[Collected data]
====

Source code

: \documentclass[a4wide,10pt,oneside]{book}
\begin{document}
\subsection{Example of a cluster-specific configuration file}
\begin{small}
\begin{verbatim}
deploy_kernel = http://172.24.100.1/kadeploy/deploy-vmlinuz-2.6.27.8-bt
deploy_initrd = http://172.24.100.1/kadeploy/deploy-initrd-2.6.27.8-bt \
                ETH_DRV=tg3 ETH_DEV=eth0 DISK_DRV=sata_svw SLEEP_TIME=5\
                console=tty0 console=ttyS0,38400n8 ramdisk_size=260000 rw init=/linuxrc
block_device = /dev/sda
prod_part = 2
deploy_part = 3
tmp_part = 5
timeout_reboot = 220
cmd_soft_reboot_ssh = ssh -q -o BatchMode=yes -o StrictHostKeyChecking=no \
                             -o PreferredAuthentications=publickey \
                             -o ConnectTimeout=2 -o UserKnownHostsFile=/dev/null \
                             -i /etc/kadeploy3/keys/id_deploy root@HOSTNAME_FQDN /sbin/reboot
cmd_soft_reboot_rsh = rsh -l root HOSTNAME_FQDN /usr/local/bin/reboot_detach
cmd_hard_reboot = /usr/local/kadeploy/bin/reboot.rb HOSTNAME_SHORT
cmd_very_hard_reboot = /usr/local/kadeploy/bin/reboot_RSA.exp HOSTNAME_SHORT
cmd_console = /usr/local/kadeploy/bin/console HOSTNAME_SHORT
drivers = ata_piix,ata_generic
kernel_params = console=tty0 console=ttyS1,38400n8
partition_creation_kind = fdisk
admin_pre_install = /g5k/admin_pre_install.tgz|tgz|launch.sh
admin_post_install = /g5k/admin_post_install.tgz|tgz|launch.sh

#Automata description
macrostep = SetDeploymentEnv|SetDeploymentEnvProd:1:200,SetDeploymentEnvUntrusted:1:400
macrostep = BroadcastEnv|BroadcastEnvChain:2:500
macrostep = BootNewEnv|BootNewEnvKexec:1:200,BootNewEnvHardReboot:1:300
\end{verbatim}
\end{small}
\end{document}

====

**WHAT THIS TASK INVOLVES**. Would you please print every record exactly as written?

**RESULT**.
Source code

: \documentclass[a4wide,10pt,oneside]{book}
\begin{document}
\subsection{Example of a cluster-specific configuration file}
\begin{small}
\begin{verbatim}
deploy_kernel = http://172.24.100.1/kadeploy/deploy-vmlinuz-2.6.27.8-bt
deploy_initrd = http://172.24.100.1/kadeploy/deploy-initrd-2.6.27.8-bt \
                ETH_DRV=tg3 ETH_DEV=eth0 DISK_DRV=sata_svw SLEEP_TIME=5\
                console=tty0 console=ttyS0,38400n8 ramdisk_size=260000 rw init=/linuxrc
block_device = /dev/sda
prod_part = 2
deploy_part = 3
tmp_part = 5
timeout_reboot = 220
cmd_soft_reboot_ssh = ssh -q -o BatchMode=yes -o StrictHostKeyChecking=no \
                             -o PreferredAuthentications=publickey \
                             -o ConnectTimeout=2 -o UserKnownHostsFile=/dev/null \
                             -i /etc/kadeploy3/keys/id_deploy root@HOSTNAME_FQDN /sbin/reboot
cmd_soft_reboot_rsh = rsh -l root HOSTNAME_FQDN /usr/local/bin/reboot_detach
cmd_hard_reboot = /usr/local/kadeploy/bin/reboot.rb HOSTNAME_SHORT
cmd_very_hard_reboot = /usr/local/kadeploy/bin/reboot_RSA.exp HOSTNAME_SHORT
cmd_console = /usr/local/kadeploy/bin/console HOSTNAME_SHORT
drivers = ata_piix,ata_generic
kernel_params = console=tty0 console=ttyS1,38400n8
partition_creation_kind = fdisk
admin_pre_install = /g5k/admin_pre_install.tgz|tgz|launch.sh
admin_post_install = /g5k/admin_post_install.tgz|tgz|launch.sh

#Automata description
macrostep = SetDeploymentEnv|SetDeploymentEnvProd:1:200,SetDeploymentEnvUntrusted:1:400
macrostep = BroadcastEnv|BroadcastEnvChain:2:500
macrostep = BootNewEnv|BootNewEnvKexec:1:200,BootNewEnvHardReboot:1:300
\end{verbatim}
\end{small}
\end{document}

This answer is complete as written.